[Source data]
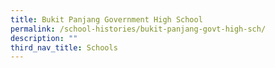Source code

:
 ```yaml
---
title: Bukit Panjang Government High School
permalink: /school-histories/bukit-panjang-govt-high-sch/
description: ""
third_nav_title: Schools
---
```


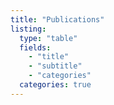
 ```yaml
---
title: "Publications"
listing:
  type: "table"
  fields:
    - "title"
    - "subtitle"
    - "categories"
  categories: true
---
```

◆ TASK REQUIREMENTS ◆
Output each record verbatim, but skip anything that is a picture.

◆ EXERCISE SOLUTION ◆
Source code

:
 ```yaml
---
title: Bukit Panjang Government High School
permalink: /school-histories/bukit-panjang-govt-high-sch/
description: ""
third_nav_title: Schools
---
```


 ```yaml
---
title: "Publications"
listing:
  type: "table"
  fields:
    - "title"
    - "subtitle"
    - "categories"
  categories: true
---
```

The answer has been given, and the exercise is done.